• _WORK TO COMPLETE_
Your answer needs to include each line of the records in which the string "blog" can be found.

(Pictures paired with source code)
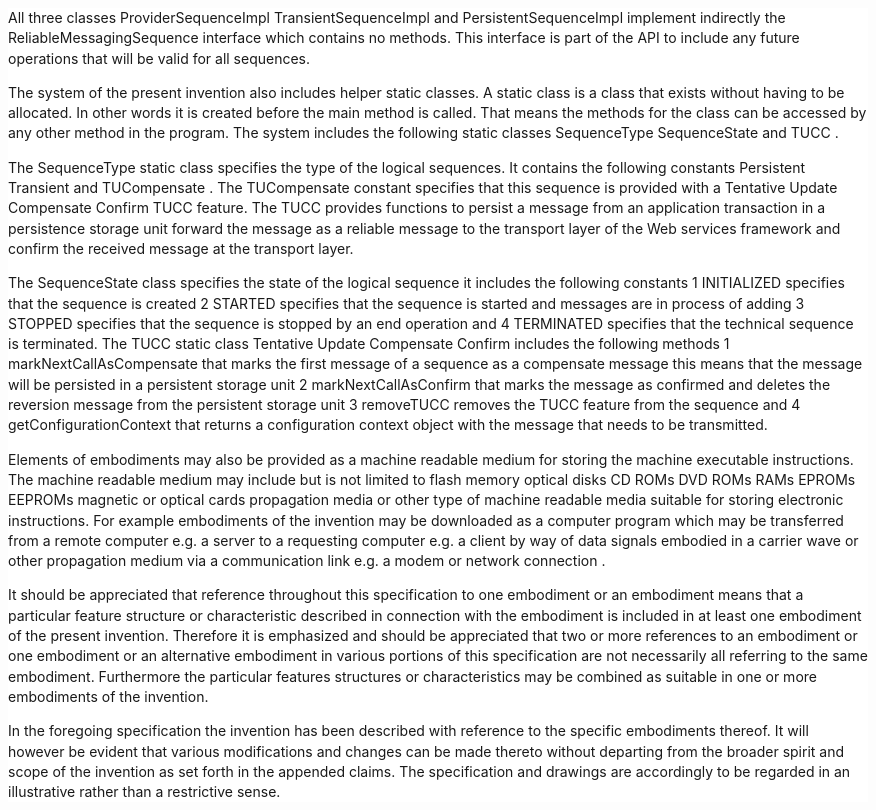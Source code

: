All three classes ProviderSequenceImpl TransientSequenceImpl and PersistentSequenceImpl implement indirectly the ReliableMessagingSequence interface which contains no methods. This interface is part of the API to include any future operations that will be valid for all sequences.

The system of the present invention also includes helper static classes. A static class is a class that exists without having to be allocated. In other words it is created before the main method is called. That means the methods for the class can be accessed by any other method in the program. The system includes the following static classes SequenceType SequenceState and TUCC .

The SequenceType static class specifies the type of the logical sequences. It contains the following constants Persistent Transient and TUCompensate . The TUCompensate constant specifies that this sequence is provided with a Tentative Update Compensate Confirm TUCC feature. The TUCC provides functions to persist a message from an application transaction in a persistence storage unit forward the message as a reliable message to the transport layer of the Web services framework and confirm the received message at the transport layer.

The SequenceState class specifies the state of the logical sequence it includes the following constants 1 INITIALIZED specifies that the sequence is created 2 STARTED specifies that the sequence is started and messages are in process of adding 3 STOPPED specifies that the sequence is stopped by an end operation and 4 TERMINATED specifies that the technical sequence is terminated. The TUCC static class Tentative Update Compensate Confirm includes the following methods 1 markNextCallAsCompensate that marks the first message of a sequence as a compensate message this means that the message will be persisted in a persistent storage unit 2 markNextCallAsConfirm that marks the message as confirmed and deletes the reversion message from the persistent storage unit 3 removeTUCC removes the TUCC feature from the sequence and 4 getConfigurationContext that returns a configuration context object with the message that needs to be transmitted.

Elements of embodiments may also be provided as a machine readable medium for storing the machine executable instructions. The machine readable medium may include but is not limited to flash memory optical disks CD ROMs DVD ROMs RAMs EPROMs EEPROMs magnetic or optical cards propagation media or other type of machine readable media suitable for storing electronic instructions. For example embodiments of the invention may be downloaded as a computer program which may be transferred from a remote computer e.g. a server to a requesting computer e.g. a client by way of data signals embodied in a carrier wave or other propagation medium via a communication link e.g. a modem or network connection .

It should be appreciated that reference throughout this specification to one embodiment or an embodiment means that a particular feature structure or characteristic described in connection with the embodiment is included in at least one embodiment of the present invention. Therefore it is emphasized and should be appreciated that two or more references to an embodiment or one embodiment or an alternative embodiment in various portions of this specification are not necessarily all referring to the same embodiment. Furthermore the particular features structures or characteristics may be combined as suitable in one or more embodiments of the invention.

In the foregoing specification the invention has been described with reference to the specific embodiments thereof. It will however be evident that various modifications and changes can be made thereto without departing from the broader spirit and scope of the invention as set forth in the appended claims. The specification and drawings are accordingly to be regarded in an illustrative rather than a restrictive sense.

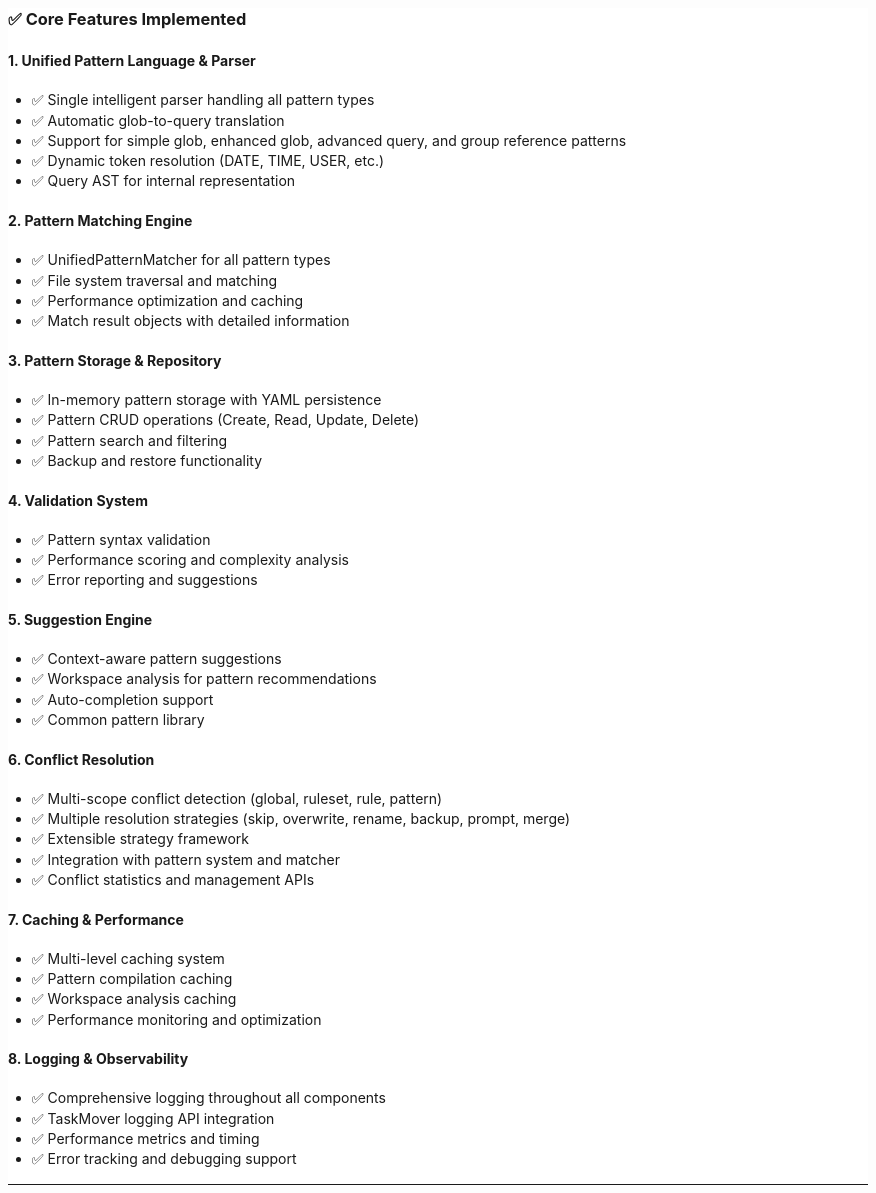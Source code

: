 ### ✅ Core Features Implemented

#### 1. **Unified Pattern Language & Parser**
- ✅ Single intelligent parser handling all pattern types
- ✅ Automatic glob-to-query translation
- ✅ Support for simple glob, enhanced glob, advanced query, and group reference patterns
- ✅ Dynamic token resolution (DATE, TIME, USER, etc.)
- ✅ Query AST for internal representation

#### 2. **Pattern Matching Engine**
- ✅ UnifiedPatternMatcher for all pattern types
- ✅ File system traversal and matching
- ✅ Performance optimization and caching
- ✅ Match result objects with detailed information

#### 3. **Pattern Storage & Repository**
- ✅ In-memory pattern storage with YAML persistence
- ✅ Pattern CRUD operations (Create, Read, Update, Delete)
- ✅ Pattern search and filtering
- ✅ Backup and restore functionality

#### 4. **Validation System**
- ✅ Pattern syntax validation
- ✅ Performance scoring and complexity analysis
- ✅ Error reporting and suggestions

#### 5. **Suggestion Engine**
- ✅ Context-aware pattern suggestions
- ✅ Workspace analysis for pattern recommendations
- ✅ Auto-completion support
- ✅ Common pattern library

#### 6. **Conflict Resolution**
- ✅ Multi-scope conflict detection (global, ruleset, rule, pattern)
- ✅ Multiple resolution strategies (skip, overwrite, rename, backup, prompt, merge)
- ✅ Extensible strategy framework
- ✅ Integration with pattern system and matcher
- ✅ Conflict statistics and management APIs

#### 7. **Caching & Performance**
- ✅ Multi-level caching system
- ✅ Pattern compilation caching
- ✅ Workspace analysis caching
- ✅ Performance monitoring and optimization

#### 8. **Logging & Observability**
- ✅ Comprehensive logging throughout all components
- ✅ TaskMover logging API integration
- ✅ Performance metrics and timing
- ✅ Error tracking and debugging support

---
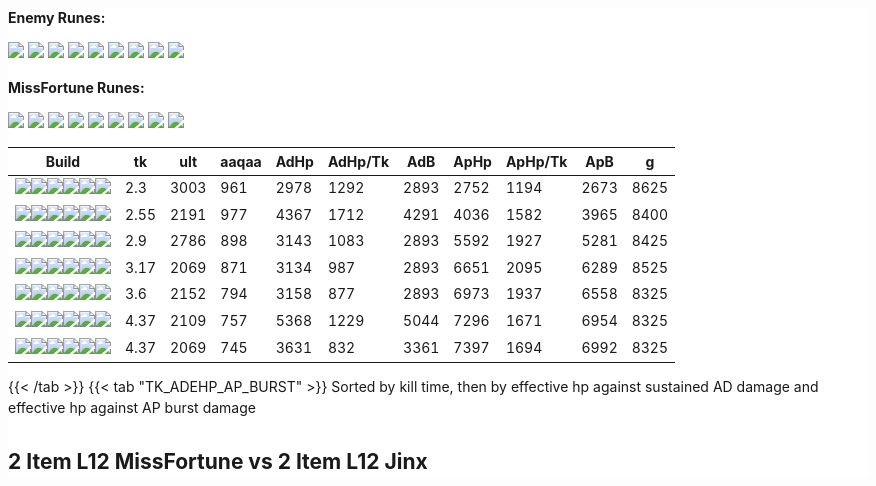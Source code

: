 

**Enemy Runes:**





![](/Styles/Precision/LethalTempo/LethalTempo.png)
![](/Styles/Precision/Triumph.png)
![](/Styles/Precision/LegendBloodline/LegendBloodline.png)
![](/Styles/Precision/CutDown/CutDown.png)
![](/Styles/Sorcery/AbsoluteFocus/AbsoluteFocus.png)
![](/Styles/Sorcery/GatheringStorm/GatheringStorm.png)
![](/StatMods/StatModsAttackSpeedIcon.png)
![](/StatMods/StatModsAdaptiveForceIcon.png)
![](/StatMods/StatModsArmorIcon.png)



**MissFortune Runes:**


![](/Styles/Inspiration/FirstStrike/FirstStrike.png)
![](/Styles/Inspiration/MagicalFootwear/MagicalFootwear.png)
![](/Styles/Inspiration/BiscuitDelivery/BiscuitDelivery.png)
![](/Styles/Inspiration/CosmicInsight/CosmicInsight.png)
![](/Styles/Sorcery/ManaflowBand/ManaflowBand.png)
![](/Styles/Sorcery/GatheringStorm/GatheringStorm.png)
![](/StatMods/StatModsAdaptiveForceIcon.png)
![](/StatMods/StatModsAdaptiveForceIcon.png)
![](/StatMods/StatModsArmorIcon.png)





 Build |tk|ult|aaqaa|AdHp|AdHp/Tk|AdB|ApHp|ApHp/Tk|ApB|g
-|-|-|-|-|-|-|-|-|-|-
![](/item/6696.png)![](/item/6691.png)![](/item/2422.png)![](/item/1053.png)![](/item/1055.png)![](/item/1037.png)|2.3|3003|961|2978|1292|2893|2752|1194|2673|8625
![](/item/6672.png)![](/item/6673.png)![](/item/2422.png)![](/item/1055.png)![](/item/1038.png)![](/item/1036.png)|2.55|2191|977|4367|1712|4291|4036|1582|3965|8400
![](/item/3156.png)![](/item/6691.png)![](/item/2422.png)![](/item/1053.png)![](/item/1055.png)![](/item/1037.png)|2.9|2786|898|3143|1083|2893|5592|1927|5281|8425
![](/item/3156.png)![](/item/3091.png)![](/item/2422.png)![](/item/1053.png)![](/item/1055.png)![](/item/1037.png)|3.17|2069|871|3134|987|2893|6651|2095|6289|8525
![](/item/3156.png)![](/item/3139.png)![](/item/2422.png)![](/item/1053.png)![](/item/1055.png)![](/item/1037.png)|3.6|2152|794|3158|877|2893|6973|1937|6558|8325
![](/item/3156.png)![](/item/3026.png)![](/item/2422.png)![](/item/1053.png)![](/item/1055.png)![](/item/1037.png)|4.37|2109|757|5368|1229|5044|7296|1671|6954|8325
![](/item/3156.png)![](/item/6035.png)![](/item/2422.png)![](/item/1053.png)![](/item/1055.png)![](/item/1037.png)|4.37|2069|745|3631|832|3361|7397|1694|6992|8325
{{< /tab >}}
{{< tab "TK_ADEHP_AP_BURST" >}}
Sorted by kill time, then by effective hp against sustained AD damage and effective hp against AP burst damage
## 2 Item L12 MissFortune vs 2 Item L12 Jinx
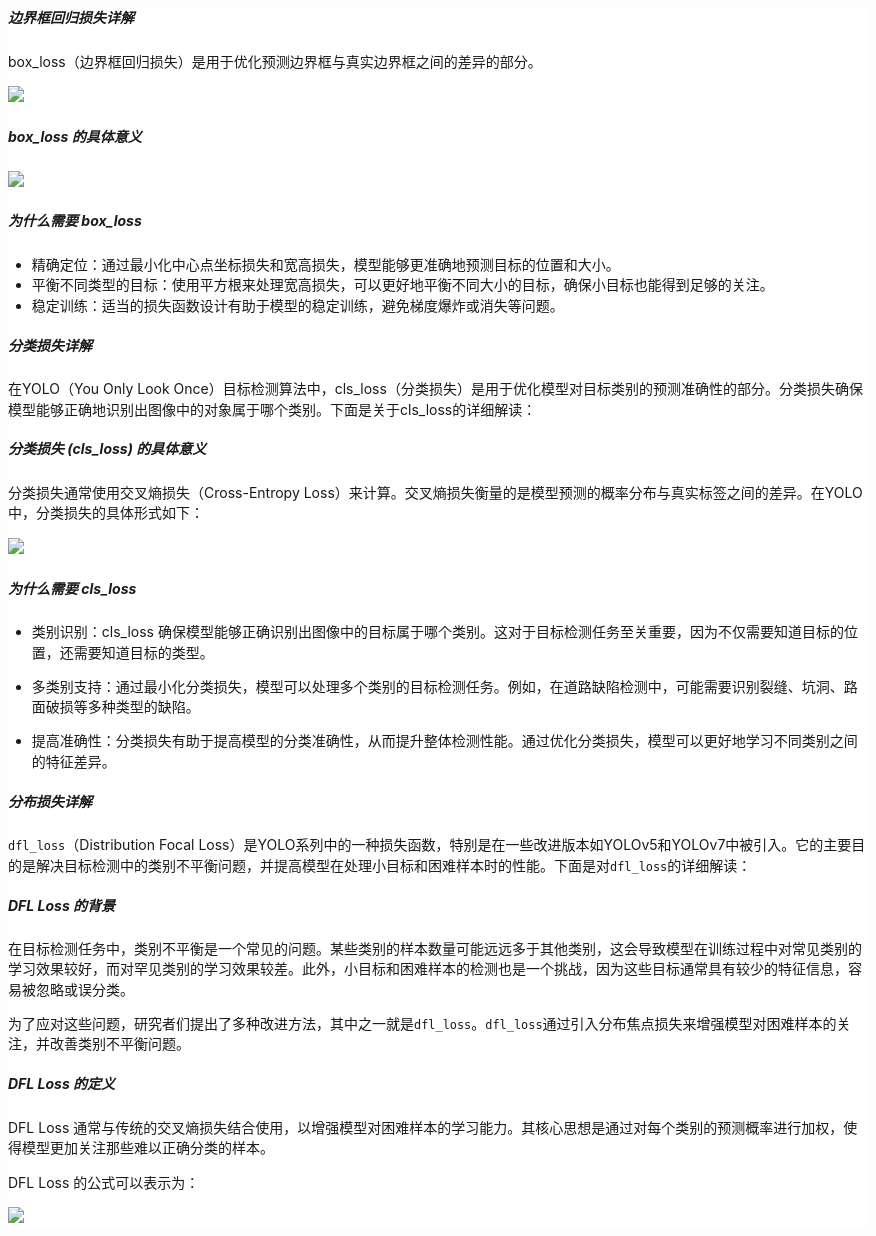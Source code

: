##### 边界框回归损失详解

box_loss（边界框回归损失）是用于优化预测边界框与真实边界框之间的差异的部分。

![](https://i-blog.csdnimg.cn/direct/4c7ec00b7398496092d00a874867e0e7.png)

##### box_loss 的具体意义

![](https://i-blog.csdnimg.cn/direct/341bb92668e14fc39b8e5893a40ee80a.png)

##### 为什么需要 box_loss

  * 精确定位：通过最小化中心点坐标损失和宽高损失，模型能够更准确地预测目标的位置和大小。
  * 平衡不同类型的目标：使用平方根来处理宽高损失，可以更好地平衡不同大小的目标，确保小目标也能得到足够的关注。
  * 稳定训练：适当的损失函数设计有助于模型的稳定训练，避免梯度爆炸或消失等问题。

##### 分类损失详解

在YOLO（You Only Look
Once）目标检测算法中，cls_loss（分类损失）是用于优化模型对目标类别的预测准确性的部分。分类损失确保模型能够正确地识别出图像中的对象属于哪个类别。下面是关于cls_loss的详细解读：

##### 分类损失 (cls_loss) 的具体意义

  
分类损失通常使用交叉熵损失（Cross-Entropy
Loss）来计算。交叉熵损失衡量的是模型预测的概率分布与真实标签之间的差异。在YOLO中，分类损失的具体形式如下：

![](https://i-blog.csdnimg.cn/direct/d822be54fc7548a28026f1e0f4d9fa06.png)

##### 为什么需要 cls_loss

  * 类别识别：cls_loss 确保模型能够正确识别出图像中的目标属于哪个类别。这对于目标检测任务至关重要，因为不仅需要知道目标的位置，还需要知道目标的类型。

  * 多类别支持：通过最小化分类损失，模型可以处理多个类别的目标检测任务。例如，在道路缺陷检测中，可能需要识别裂缝、坑洞、路面破损等多种类型的缺陷。

  * 提高准确性：分类损失有助于提高模型的分类准确性，从而提升整体检测性能。通过优化分类损失，模型可以更好地学习不同类别之间的特征差异。

##### 分布损失详解

`dfl_loss`（Distribution Focal
Loss）是YOLO系列中的一种损失函数，特别是在一些改进版本如YOLOv5和YOLOv7中被引入。它的主要目的是解决目标检测中的类别不平衡问题，并提高模型在处理小目标和困难样本时的性能。下面是对`dfl_loss`的详细解读：

##### DFL Loss 的背景

在目标检测任务中，类别不平衡是一个常见的问题。某些类别的样本数量可能远远多于其他类别，这会导致模型在训练过程中对常见类别的学习效果较好，而对罕见类别的学习效果较差。此外，小目标和困难样本的检测也是一个挑战，因为这些目标通常具有较少的特征信息，容易被忽略或误分类。

为了应对这些问题，研究者们提出了多种改进方法，其中之一就是`dfl_loss`。`dfl_loss`通过引入分布焦点损失来增强模型对困难样本的关注，并改善类别不平衡问题。

##### DFL Loss 的定义

DFL Loss
通常与传统的交叉熵损失结合使用，以增强模型对困难样本的学习能力。其核心思想是通过对每个类别的预测概率进行加权，使得模型更加关注那些难以正确分类的样本。

DFL Loss 的公式可以表示为：

![](https://i-blog.csdnimg.cn/direct/43101e76cd6e4d79959318681dd682b1.png)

• _ANSWER TO THE EXERCISE_
![](https://i-blog.csdnimg.cn/direct/4c7ec00b7398496092d00a874867e0e7.png)
![](https://i-blog.csdnimg.cn/direct/341bb92668e14fc39b8e5893a40ee80a.png)
![](https://i-blog.csdnimg.cn/direct/d822be54fc7548a28026f1e0f4d9fa06.png)
![](https://i-blog.csdnimg.cn/direct/43101e76cd6e4d79959318681dd682b1.png)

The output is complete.